▶ _ACTIVITY_
Return all of the data exactly as written, without the pictures.

[Opening INFORMATION PROVIDED section]

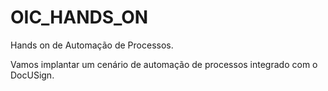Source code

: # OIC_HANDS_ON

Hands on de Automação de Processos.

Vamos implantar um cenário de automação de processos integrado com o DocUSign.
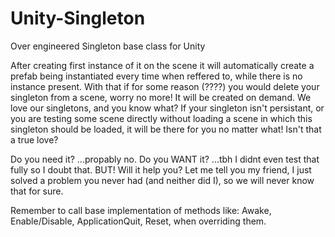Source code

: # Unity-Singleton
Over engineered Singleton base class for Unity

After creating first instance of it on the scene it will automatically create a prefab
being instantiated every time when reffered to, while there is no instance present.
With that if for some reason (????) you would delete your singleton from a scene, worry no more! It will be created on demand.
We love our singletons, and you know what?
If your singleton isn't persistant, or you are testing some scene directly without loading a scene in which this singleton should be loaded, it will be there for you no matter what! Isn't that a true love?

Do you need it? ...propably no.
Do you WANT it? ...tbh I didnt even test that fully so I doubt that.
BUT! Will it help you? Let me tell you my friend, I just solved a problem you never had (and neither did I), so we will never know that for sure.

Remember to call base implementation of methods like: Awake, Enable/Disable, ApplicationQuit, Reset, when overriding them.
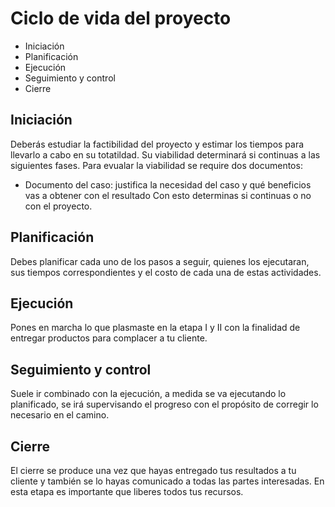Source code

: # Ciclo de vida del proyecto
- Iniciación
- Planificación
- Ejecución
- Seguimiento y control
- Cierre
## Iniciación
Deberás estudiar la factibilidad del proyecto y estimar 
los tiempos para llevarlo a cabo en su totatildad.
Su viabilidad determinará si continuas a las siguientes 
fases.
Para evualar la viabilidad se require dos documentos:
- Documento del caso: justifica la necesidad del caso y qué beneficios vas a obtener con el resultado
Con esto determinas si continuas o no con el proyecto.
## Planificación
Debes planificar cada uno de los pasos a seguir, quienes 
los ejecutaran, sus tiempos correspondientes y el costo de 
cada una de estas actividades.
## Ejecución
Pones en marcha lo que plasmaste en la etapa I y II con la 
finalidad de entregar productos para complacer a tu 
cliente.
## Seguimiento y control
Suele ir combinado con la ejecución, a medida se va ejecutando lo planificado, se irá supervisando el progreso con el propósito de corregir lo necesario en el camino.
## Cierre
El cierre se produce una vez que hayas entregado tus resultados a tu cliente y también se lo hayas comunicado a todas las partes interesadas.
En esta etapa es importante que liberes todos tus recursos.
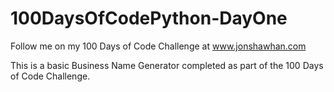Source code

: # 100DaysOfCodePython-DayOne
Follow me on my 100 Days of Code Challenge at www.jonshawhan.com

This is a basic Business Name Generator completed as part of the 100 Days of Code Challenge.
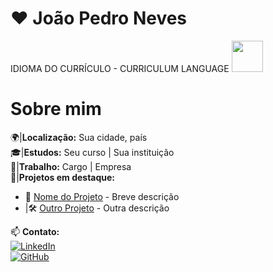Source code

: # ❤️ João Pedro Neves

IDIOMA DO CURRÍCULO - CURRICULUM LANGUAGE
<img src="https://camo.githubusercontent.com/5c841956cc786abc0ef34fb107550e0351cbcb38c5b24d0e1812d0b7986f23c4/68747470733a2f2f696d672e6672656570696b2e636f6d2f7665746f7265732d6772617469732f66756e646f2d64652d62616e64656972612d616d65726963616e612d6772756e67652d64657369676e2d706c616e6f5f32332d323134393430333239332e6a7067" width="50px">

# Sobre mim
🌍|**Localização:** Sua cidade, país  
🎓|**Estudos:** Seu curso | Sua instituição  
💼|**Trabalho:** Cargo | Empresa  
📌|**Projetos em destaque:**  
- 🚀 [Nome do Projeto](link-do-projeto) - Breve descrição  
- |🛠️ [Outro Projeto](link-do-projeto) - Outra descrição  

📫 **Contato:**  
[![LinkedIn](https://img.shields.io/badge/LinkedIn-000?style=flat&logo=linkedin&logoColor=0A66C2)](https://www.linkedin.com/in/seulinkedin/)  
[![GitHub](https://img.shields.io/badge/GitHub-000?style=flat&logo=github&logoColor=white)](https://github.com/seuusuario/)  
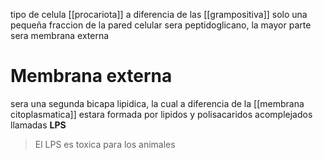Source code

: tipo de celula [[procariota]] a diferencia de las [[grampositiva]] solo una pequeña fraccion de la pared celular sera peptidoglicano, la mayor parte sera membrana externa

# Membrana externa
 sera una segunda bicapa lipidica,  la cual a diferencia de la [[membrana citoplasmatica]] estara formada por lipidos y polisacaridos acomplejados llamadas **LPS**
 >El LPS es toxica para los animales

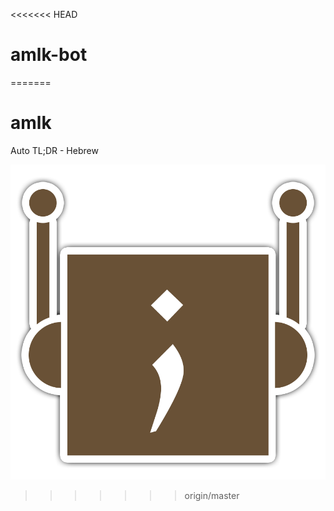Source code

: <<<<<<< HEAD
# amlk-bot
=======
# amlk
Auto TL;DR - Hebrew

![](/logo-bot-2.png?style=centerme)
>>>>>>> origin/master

[Closing INFORMATION PROVIDED section]

▶ _SOLUTION_
Source code

: # OIC_HANDS_ON

Hands on de Automação de Processos.

Vamos implantar um cenário de automação de processos integrado com o DocUSign.
Source code

: # Unity-Singleton
Over engineered Singleton base class for Unity

After creating first instance of it on the scene it will automatically create a prefab
being instantiated every time when reffered to, while there is no instance present.
With that if for some reason (????) you would delete your singleton from a scene, worry no more! It will be created on demand.
We love our singletons, and you know what?
If your singleton isn't persistant, or you are testing some scene directly without loading a scene in which this singleton should be loaded, it will be there for you no matter what! Isn't that a true love?

Do you need it? ...propably no.
Do you WANT it? ...tbh I didnt even test that fully so I doubt that.
BUT! Will it help you? Let me tell you my friend, I just solved a problem you never had (and neither did I), so we will never know that for sure.

Remember to call base implementation of methods like: Awake, Enable/Disable, ApplicationQuit, Reset, when overriding them.
Source code

: # Ciclo de vida del proyecto
- Iniciación
- Planificación
- Ejecución
- Seguimiento y control
- Cierre
## Iniciación
Deberás estudiar la factibilidad del proyecto y estimar 
los tiempos para llevarlo a cabo en su totatildad.
Su viabilidad determinará si continuas a las siguientes 
fases.
Para evualar la viabilidad se require dos documentos:
- Documento del caso: justifica la necesidad del caso y qué beneficios vas a obtener con el resultado
Con esto determinas si continuas o no con el proyecto.
## Planificación
Debes planificar cada uno de los pasos a seguir, quienes 
los ejecutaran, sus tiempos correspondientes y el costo de 
cada una de estas actividades.
## Ejecución
Pones en marcha lo que plasmaste en la etapa I y II con la 
finalidad de entregar productos para complacer a tu 
cliente.
## Seguimiento y control
Suele ir combinado con la ejecución, a medida se va ejecutando lo planificado, se irá supervisando el progreso con el propósito de corregir lo necesario en el camino.
## Cierre
El cierre se produce una vez que hayas entregado tus resultados a tu cliente y también se lo hayas comunicado a todas las partes interesadas.
En esta etapa es importante que liberes todos tus recursos.
Source code

: # 100DaysOfCodePython-DayOne
Follow me on my 100 Days of Code Challenge at www.jonshawhan.com

This is a basic Business Name Generator completed as part of the 100 Days of Code Challenge.
Source code

: # ❤️ João Pedro Neves

IDIOMA DO CURRÍCULO - CURRICULUM LANGUAGE
<img src="https://camo.githubusercontent.com/5c841956cc786abc0ef34fb107550e0351cbcb38c5b24d0e1812d0b7986f23c4/68747470733a2f2f696d672e6672656570696b2e636f6d2f7665746f7265732d6772617469732f66756e646f2d64652d62616e64656972612d616d65726963616e612d6772756e67652d64657369676e2d706c616e6f5f32332d323134393430333239332e6a7067" width="50px">

# Sobre mim
🌍|**Localização:** Sua cidade, país  
🎓|**Estudos:** Seu curso | Sua instituição  
💼|**Trabalho:** Cargo | Empresa  
📌|**Projetos em destaque:**  
- 🚀 [Nome do Projeto](link-do-projeto) - Breve descrição  
- |🛠️ [Outro Projeto](link-do-projeto) - Outra descrição  

📫 **Contato:**  
[![LinkedIn](https://img.shields.io/badge/LinkedIn-000?style=flat&logo=linkedin&logoColor=0A66C2)](https://www.linkedin.com/in/seulinkedin/)  
[![GitHub](https://img.shields.io/badge/GitHub-000?style=flat&logo=github&logoColor=white)](https://github.com/seuusuario/)  
Source code

: tipo de celula [[procariota]] a diferencia de las [[grampositiva]] solo una pequeña fraccion de la pared celular sera peptidoglicano, la mayor parte sera membrana externa

# Membrana externa
 sera una segunda bicapa lipidica,  la cual a diferencia de la [[membrana citoplasmatica]] estara formada por lipidos y polisacaridos acomplejados llamadas **LPS**
 >El LPS es toxica para los animales

Source code

: <<<<<<< HEAD
# amlk-bot
=======
# amlk
Auto TL;DR - Hebrew

![](/logo-bot-2.png?style=centerme)
>>>>>>> origin/master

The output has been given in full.